1. Field of the Invention
The invention relates to storage systems and more specifically relates to host based software RAID storage management of a striped RAID volume where the stripe management is performed in a software driver module of a host system attached to the storage subsystem.
2. Discussion of Related Art
Redundant Arrays of Independent/Inexpensive Disks (RAID) systems are disk array storage systems designed to provide large amounts of data storage capacity, data redundancy for reliability, and fast access to stored data. RAID provides data redundancy to recover data from a failed disk drive and thereby improve reliability of the array. Although the disk array includes a plurality of disks, to the user the disk array is mapped by RAID management techniques to appear as one large, fast, reliable disk.
There are several different methods to implement RAID. RAID level 1 mirrors the stored data on two or more disks to assure reliable recovery of the data. RAID level 5 or 6 is a common architecture in which blocks of data are distributed (“striped”) across the disks in the array and a block (or multiple blocks) of redundancy information (e.g., parity) are also distributed over the disk drives with each “stripe” consisting of a number of data blocks and one or more corresponding redundancy (e.g., parity) blocks. Each block of the stripe resides on a corresponding disk drive.
RAID levels 5 and 6 may suffer I/O performance degradation due to the number of additional read and write operations required in data redundancy algorithms. Most high performance RAID storage systems therefore include a RAID controller with specialized hardware and circuits to assist in the parity computations and storage. Such RAID controllers are typically embedded within the storage subsystem but may also be implemented as specialized host bus adapters (“HBA”) integrated within a host computer system.
In such a striped RAID system (e.g., RAID level 5 or 6) there are two common write methods implemented to write new data and associated new parity to the disk array. The two methods are the Full Stripe Write method and the Read-Modify-Write method also known as a partial stripe write method. If a write request indicates that only a portion of the data blocks in any stripe are to be updated then the Read-Modify-Write method is generally used to write the new data and to update the parity block of the associated stripe. The Read-Modify-Write method involves the steps of: 1) reading into local memory old data from the stripe corresponding to the blocks to be updated by operation of the write request, 2) reading into local memory the old parity data for the stripe, 3) performing an appropriate redundancy computation (e.g., a bit-wise Exclusive-Or (XOR) operation to generate parity) using the old data, old parity data, and the new data, to generate a new parity data block, and 4) writing the new data and the new parity data block to the proper data locations in the stripe. By contrast a Full Stripe Write operation provides all the data and redundancy blocks of a stripe to the disk drives in a single I/O operation thus saving the time required to read old data and old redundancy information for purposes of computing new redundancy information.
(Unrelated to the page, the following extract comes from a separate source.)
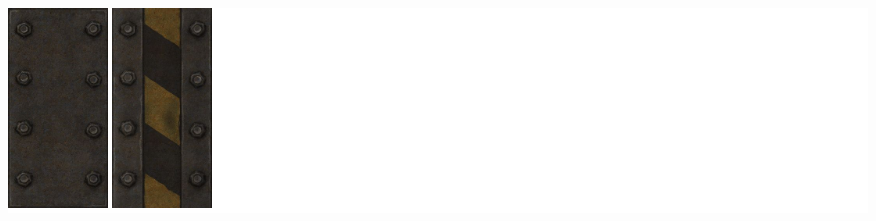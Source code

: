 [<img src="meta/preview_textures/12.jpg" width="100"/>](meta/preview_textures/12.jpg)
[<img src="meta/preview_textures/13.jpg" width="100"/>](meta/preview_textures/13.jpg)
While high performance striped RAID storage subsystems typically include specialized hardware circuits in a dedicated storage controller to attain desired levels of performance, lower cost RAID management may be performed by software elements operable within a user's personal computer or workstation. Thus, reliability of RAID storage management techniques may be provided even in a low end, low cost, personal computing environment. Although performance of such a software RAID implementation can never match the level of high performance RAID storage subsystems utilizing specialized circuitry and controllers, it is an ongoing challenge for low cost software RAID management implementation to improve performance.
SUMMARYThe present invention improves upon past software RAID management implementations, thereby enhancing the state of the useful arts, by providing systems and methods for coalescing one or more portions of one or more host generated write requests to form a full stripe write operations for application to the disk drives.
One aspect hereof provides a method operable in a software driver within a host system coupled to a storage subsystem by a communication medium. The method includes receiving in the software driver a plurality of host generated write requests generated by one or more programs operating on the host system. The method then coalesces, within the software driver, portions of one or more of the plurality of host generated write requests to generate a full stripe of data for application to the storage devices of the storage subsystem. The method then writes the full stripe I/O write request to the storage devices via the communication medium between the host system and the storage subsystem to store a full stripe of data using a single write request to the storage devices.
Another aspect hereof provides a method of performing application generated sequential write requests directed to a striped RAID volume stored in a storage subsystem having multiple storage devices. The method includes receiving a plurality of host generated write requests within a software RAID driver module wherein the software RAID driver module operates within the same host system that generates the host generated write requests. The method then splits each host generated write request at stripe boundaries of the striped RAID volume to generate multiple internal packets within the software RAID driver module. The method then coalesces one or more internal packets associated with an identified stripe of the striped RAID volume to form a full stripe of data. The method then writes the full stripe of data to the identified stripe of the storage subsystem.
Of note in the configuration of system 100 is the fact that storage system 114 is largely devoid of any storage management capability for providing RAID storage management or even striping storage management devoid of RAID redundancy. Thus, RAID software driver module 106 is a software module (e.g., a driver module) operable within host system 102 for providing RAID management of stripes and redundancy information for a RAID volume on storage system 1/14.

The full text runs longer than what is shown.